Alvarez and Hall (2010) mewakili kubu optimis meyakini bahwa adopsi teknologi (khususnya dalam pemilu) memiliki banyak keuntungan karena dapat menekan risiko kesalahan dan kecurangan. Artikel ini ingin menjawab pertanyaan, bagaimana sebaiknya menyikapi wacana pemilu elektronik di Indonesia?
Penulis berpendapat, di tengah-tengah pesimisme dan optimisme akan pemilu elektronik di Indonesia, perlu ada jalan tengah dan peta jalan untuk pemilu elektronik di Indonesia agar pemilu elektronik berhasil menjadi solusi masalah dalam pemilu manual.
Jalan tengah
Pemilu manual selama ini dianggap ”paling aman” dan dianggap ”lebih demokratis” karena salah satunya dengan cara manual pemilih dapat melihat langsung ketika dilakukan penghitungan.
Padahal, dalam pemilu manual melekat banyak masalah. Pertama, ketika warga memilih tidak sesuai ketentuan, dikategorikan sebagai suara tidak sah (invalid votes) dan akibatnya pasti ada suara terbuang (wasted votes).
Kedua, dalam konteks penghitungan dan rekap dengan jumlah kursi yang dipilih amat banyak (seperti Pemilu 2019) akan sangat memakan waktu dan tenaga. Kasus meninggalnya petugas pemilu tahun ini bisa jadi berkaitan dengan kelemahan pemilu manual.

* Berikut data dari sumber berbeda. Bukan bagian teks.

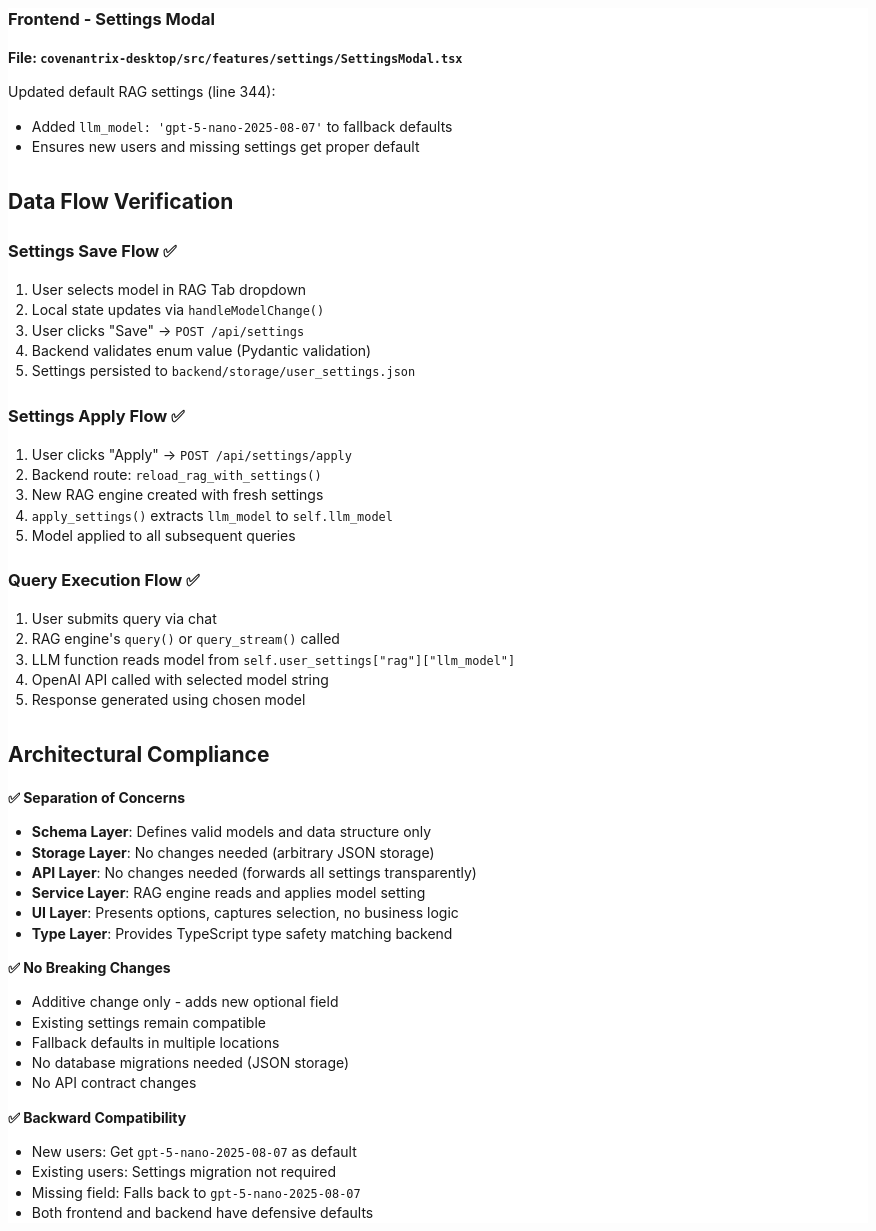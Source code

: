 ### Frontend - Settings Modal
**File: `covenantrix-desktop/src/features/settings/SettingsModal.tsx`**

Updated default RAG settings (line 344):
- Added `llm_model: 'gpt-5-nano-2025-08-07'` to fallback defaults
- Ensures new users and missing settings get proper default

## Data Flow Verification

### Settings Save Flow ✅
1. User selects model in RAG Tab dropdown
2. Local state updates via `handleModelChange()`
3. User clicks "Save" → `POST /api/settings`
4. Backend validates enum value (Pydantic validation)
5. Settings persisted to `backend/storage/user_settings.json`

### Settings Apply Flow ✅
1. User clicks "Apply" → `POST /api/settings/apply`
2. Backend route: `reload_rag_with_settings()`
3. New RAG engine created with fresh settings
4. `apply_settings()` extracts `llm_model` to `self.llm_model`
5. Model applied to all subsequent queries

### Query Execution Flow ✅
1. User submits query via chat
2. RAG engine's `query()` or `query_stream()` called
3. LLM function reads model from `self.user_settings["rag"]["llm_model"]`
4. OpenAI API called with selected model string
5. Response generated using chosen model

## Architectural Compliance

**✅ Separation of Concerns**
- **Schema Layer**: Defines valid models and data structure only
- **Storage Layer**: No changes needed (arbitrary JSON storage)
- **API Layer**: No changes needed (forwards all settings transparently)
- **Service Layer**: RAG engine reads and applies model setting
- **UI Layer**: Presents options, captures selection, no business logic
- **Type Layer**: Provides TypeScript type safety matching backend

**✅ No Breaking Changes**
- Additive change only - adds new optional field
- Existing settings remain compatible
- Fallback defaults in multiple locations
- No database migrations needed (JSON storage)
- No API contract changes

**✅ Backward Compatibility**
- New users: Get `gpt-5-nano-2025-08-07` as default
- Existing users: Settings migration not required
- Missing field: Falls back to `gpt-5-nano-2025-08-07`
- Both frontend and backend have defensive defaults
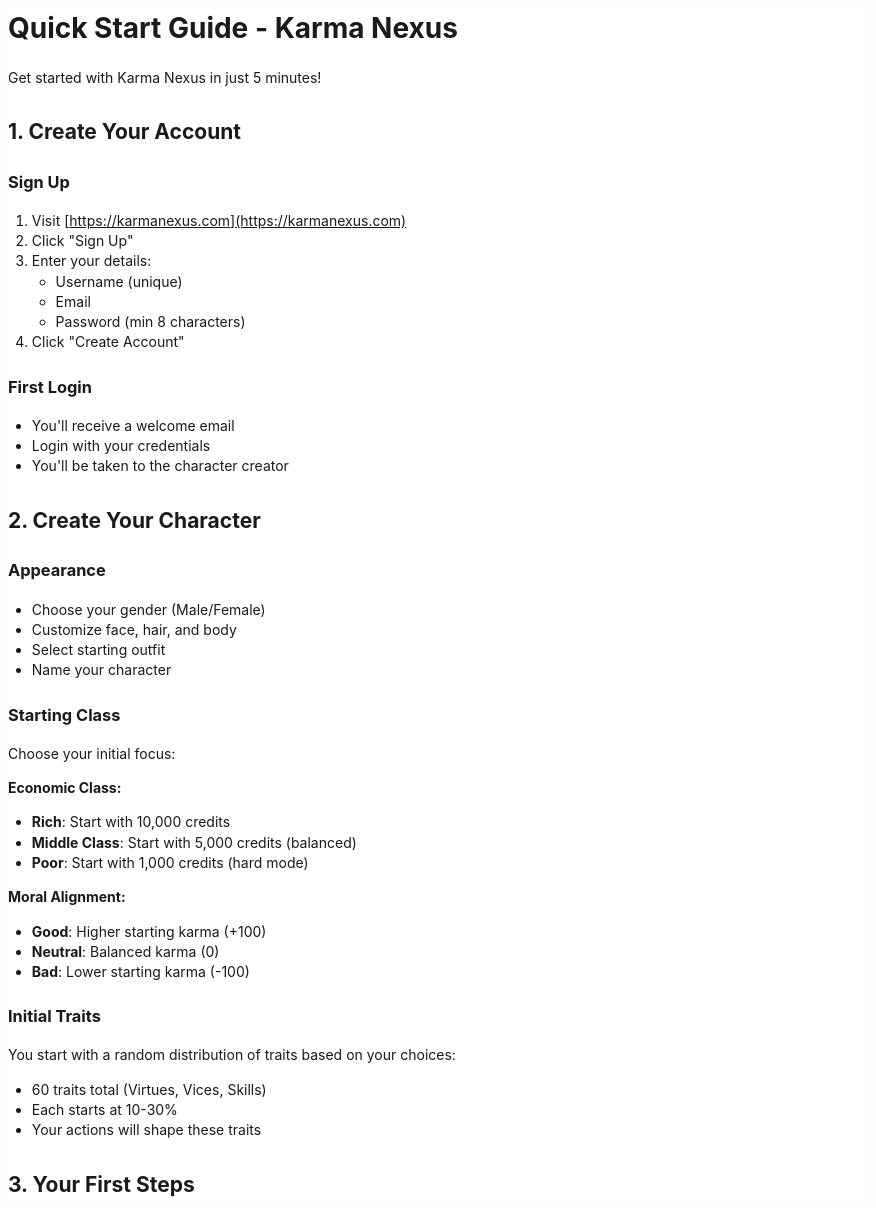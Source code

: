 # Quick Start Guide - Karma Nexus

Get started with Karma Nexus in just 5 minutes!

## 1. Create Your Account

### Sign Up
1. Visit [https://karmanexus.com](https://karmanexus.com)
2. Click "Sign Up"
3. Enter your details:
   - Username (unique)
   - Email
   - Password (min 8 characters)
4. Click "Create Account"

### First Login
- You'll receive a welcome email
- Login with your credentials
- You'll be taken to the character creator

## 2. Create Your Character

### Appearance
- Choose your gender (Male/Female)
- Customize face, hair, and body
- Select starting outfit
- Name your character

### Starting Class
Choose your initial focus:

**Economic Class:**
- **Rich**: Start with 10,000 credits
- **Middle Class**: Start with 5,000 credits (balanced)
- **Poor**: Start with 1,000 credits (hard mode)

**Moral Alignment:**
- **Good**: Higher starting karma (+100)
- **Neutral**: Balanced karma (0)
- **Bad**: Lower starting karma (-100)

### Initial Traits
You start with a random distribution of traits based on your choices:
- 60 traits total (Virtues, Vices, Skills)
- Each starts at 10-30%
- Your actions will shape these traits

## 3. Your First Steps
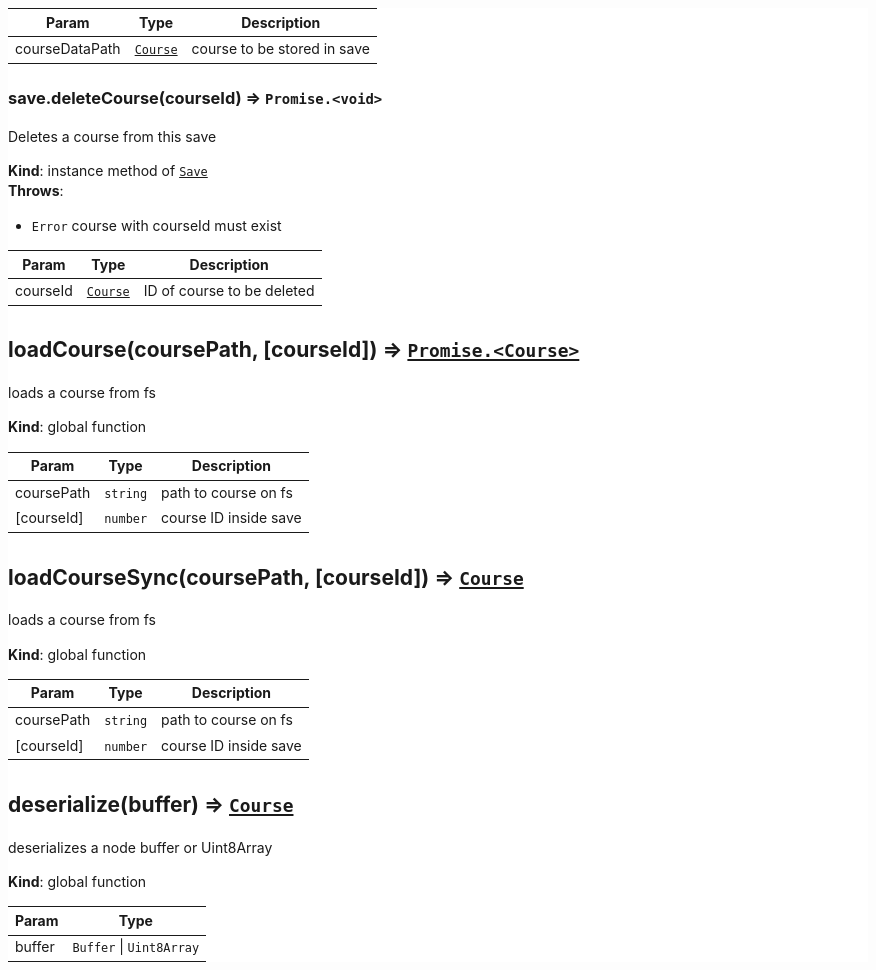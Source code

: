 
| Param | Type | Description |
| --- | --- | --- |
| courseDataPath | [<code>Course</code>](#Course) | course to be stored in save |

<a name="Save+deleteCourse"></a>

### save.deleteCourse(courseId) ⇒ <code>Promise.&lt;void&gt;</code>
Deletes a course from this save

**Kind**: instance method of [<code>Save</code>](#Save)  
**Throws**:

- <code>Error</code> course with courseId must exist


| Param | Type | Description |
| --- | --- | --- |
| courseId | [<code>Course</code>](#Course) | ID of course to be deleted |

<a name="loadCourse"></a>

## loadCourse(coursePath, [courseId]) ⇒ [<code>Promise.&lt;Course&gt;</code>](#Course)
loads a course from fs

**Kind**: global function  

| Param | Type | Description |
| --- | --- | --- |
| coursePath | <code>string</code> | path to course on fs |
| [courseId] | <code>number</code> | course ID inside save |

<a name="loadCourseSync"></a>

## loadCourseSync(coursePath, [courseId]) ⇒ [<code>Course</code>](#Course)
loads a course from fs

**Kind**: global function  

| Param | Type | Description |
| --- | --- | --- |
| coursePath | <code>string</code> | path to course on fs |
| [courseId] | <code>number</code> | course ID inside save |

<a name="deserialize"></a>

## deserialize(buffer) ⇒ [<code>Course</code>](#Course)
deserializes a node buffer or Uint8Array

**Kind**: global function  

| Param | Type |
| --- | --- |
| buffer | <code>Buffer</code> \| <code>Uint8Array</code> |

Imbas lain dari hitungan manual yang diinput dalam Situng adalah memakan waktu yang lama dan menimbulkan gonjang-ganjingdi masyarakat. Ketiga, proses rekap yang berjenjang juga membuka ruang potensi terjadinya kesalahan dan atau kecurangan. Koalisi Masyarakat Sipil menemukan 708 kesalahan pada proses rekapitulasi suara Pemilu 2019 (Kompas.com,25/9/2019).
Bagaimana sebaiknya menyikapi hal ini? Kubu yang optimistis dengan pemilu elektronik cenderung menyimpulkan agar segera ada pemilu elektronik di Indonesia. Sebaliknya, kubu yang pesimistis akan berdalih bahwa masalah yang timbul bukan karena pemilu manual.
Penulis berargumen bahwa perlu adanya jalan tengah yang dapat diambil oleh para pembuat kebijakan. Jalan tengah yang dimaksud adalah menimbang serius pemilu elektronik dengan menyusun peta jalan menuju pemilu elektronik.
Mengapa perlu peta jalan? Pemilu elektronik semakin lama semakin sulit dielakkan. Namun, perlu ada sikap hati-hati agar masalah yang terjadi di negara-negara yang memutuskan berhenti atau tidak lanjut dengan pemilu elektronik setelah melakukan uji cobaatau proyek percontohan tidak terjadi di Indonesia.
Peta jalan
Bagaimana sebaiknya peta jalan pemilu elektronik di Indonesia? Penulis mencoba merumuskan peta jalan untuk Indonesia merujuk pada Handbook yang diterbitkan oleh Council of Europe Publishing (2010) disertai sejumlah penyesuaian. Langkah pertama adalah menginventarisasi kondisi terkini Indonesia (masyarakat, infrastruktur, dan politik dalam hal dukungan serta kepercayaan terhadap pemilu elektronik).
Setelah itu, langkah kedua dapat berupa penentuan dalam tahap mana saja pemilu elektronik dilakukan (memilih, atau menghitung, atau merekap, atau gabungan ketiganya), dan prototipeseperti apa yang akan digunakan (internetatau mesin dalam kasus e-voting).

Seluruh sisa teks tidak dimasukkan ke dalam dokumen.